SAS is a language that can not only retrieve, move and manage data but also perform analysis in a few steps

Clear Work Directory

SAS uses a working directory, similar to temp tables in SQL server.  Your tables will live here until you clear them out or when you shut down your SAS window.  Use the code below to start from scratch and clear your work directory before running, or rerunning, your code.  Doing this makes sure you’re not using old data or using extra memory to hold unused tables.

proc datasets library = work kill; run; quit;

 

Import

This code snippet will import a csv file from the E drive and name it ‘datafile’.  ‘Guessing rows’ tells SAS how long the file is to determine the appropriate data type and length of the file.
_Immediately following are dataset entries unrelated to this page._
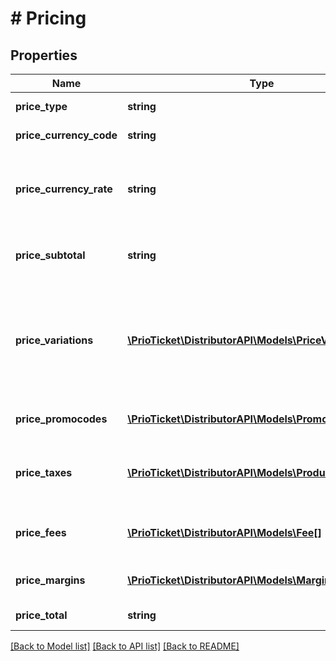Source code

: # # Pricing

## Properties

Name | Type | Description | Notes
------------ | ------------- | ------------- | -------------
**price_type** | **string** | Price breakdown on either purchase or sales and including or excluding tax. | [readonly]
**price_currency_code** | **string** | Price currency code. According to [ISO-4217](https://en.wikipedia.org/wiki/ISO_4217).  Defaults to the base currency of your account. | [optional] [readonly]
**price_currency_rate** | **string** | **(ADVANCED)** Optional alternative currency conversion rate.   If not set and an alternative &#x60;price_currency_code&#x60; is provided, the latest rates from the Currency API will be used. &gt; Alternative rates can only be provided on (re)sales, purchase exchange rates are fixed. | [optional] [readonly]
**price_subtotal** | **string** | Sum of &#x60;product_type_list_price&#x60; for all &#x60;product_types&#x60; including extra options, without promocodes, price variations and additional fees (&#x60;fee_included:true&#x60;). | [readonly]
**price_variations** | [**\PrioTicket\DistributorAPI\Models\PriceVariations[]**](PriceVariations.md) | All applicable price variations (&#x60;product_quantity_pricing&#x60;, &#x60;product_daily_pricing&#x60;, &#x60;product_dynamic_pricing&#x60; and more).  Some variations are set automatically based on your request and the selected products, such as quantity and dynamic pricing, whereas other variations can be set manually (e.g cart and partner discount). | [optional]
**price_promocodes** | [**\PrioTicket\DistributorAPI\Models\PromoCodePricing[]**](PromoCodePricing.md) | Applied promocodes pricing.   Only applicable in case of &#x60;price_type:SALES_GROSS/SALES_NET&#x60;. | [optional] [readonly]
**price_taxes** | [**\PrioTicket\DistributorAPI\Models\ProductTax[]**](ProductTax.md) | Product tax breakdown.   Already included in the price breakdown in case &#x60;price_type:PURCHASE_GROSS/SALES_GROSS&#x60;, otherwise excluded. Taxes on fees are listed separately in &#x60;price_fees&#x60;. | [optional] [readonly]
**price_fees** | [**\PrioTicket\DistributorAPI\Models\Fee[]**](Fee.md) | List of additional fees.   Additional fees (&#x60;fee_included:true&#x60;) should be included in the &#x60;price_total&#x60;.   Note that some fees are only visible to certain users. | [optional] [readonly]
**price_margins** | [**\PrioTicket\DistributorAPI\Models\Margin[]**](Margin.md) | Margin breakdown (informational only). Note that some margins are only visible to certain users. | [optional] [readonly]
**price_total** | **string** | The total sales / purchase price including all discounts, surcharges and fees above. | [readonly]

[[Back to Model list]](../../README.md#models) [[Back to API list]](../../README.md#endpoints) [[Back to README]](../../README.md)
proc import out = datafile
datafile = "E:\filepath.csv"
dbms = csv replace;
getnames = YES;
guessingrows = 1000;
run;

 

Create Dataset

To segment a table further, you use the data step.  This takes the old table and creates a new one in your working directory based on the criteria in the ‘if’ step.  Like SQL or Excel, you can use SAS functions to change the case of the data.

data newtable;
set datafile;
firstname = propcase (firstname); 
email = lowcase (email);
if country = 'UK'
run;

 

Sort & Merge

This is the equivalent of a SQL join.  The first step is for both datasets to be sorted, in this case with the ‘nodupkey’ which is the SAS way of doing a SELECT DISTINCT.  The second step is to merge the two tables.  In this case, it will be an INNER JOIN, as both the code says the name must be in ‘a and b’. The result is created in a new table.

proc sort data = newtable nodupkey; by firstname; run; 
proc sort data = newtable2 nodupkey; by firstname; run;
data newtable3; 
merge
newtable (in=a)
newtable2 (in=b);
by firstname;
if a and b; /* Set the condition here eg. a and b, a and not b */
run;

 

Profile + Check

This snippet counts the number of variables the same way we use COUNT DISTINCT in SQL.  It’s handy to use this to check how many variables you have as you work through your script.  The now, nocol, nocum and nopercent supress row percentages, column percentages, cumulative frequencies and percentages.

proc freq data = newtable3; 
table firstname / missing norow nocol nocum nopercent; 
run; 

 

Drop fields

data newtable4;
set newtable3 (keep = email);
run;

 

Rename fields

data newtable5;
set newtable4;
rename emailaddress = email;
run;

 

Export

This snippet produces a csv file and lands it to your chosen file path.

proc export data = newtable5
outfile = "E:\filepath.csv";
run;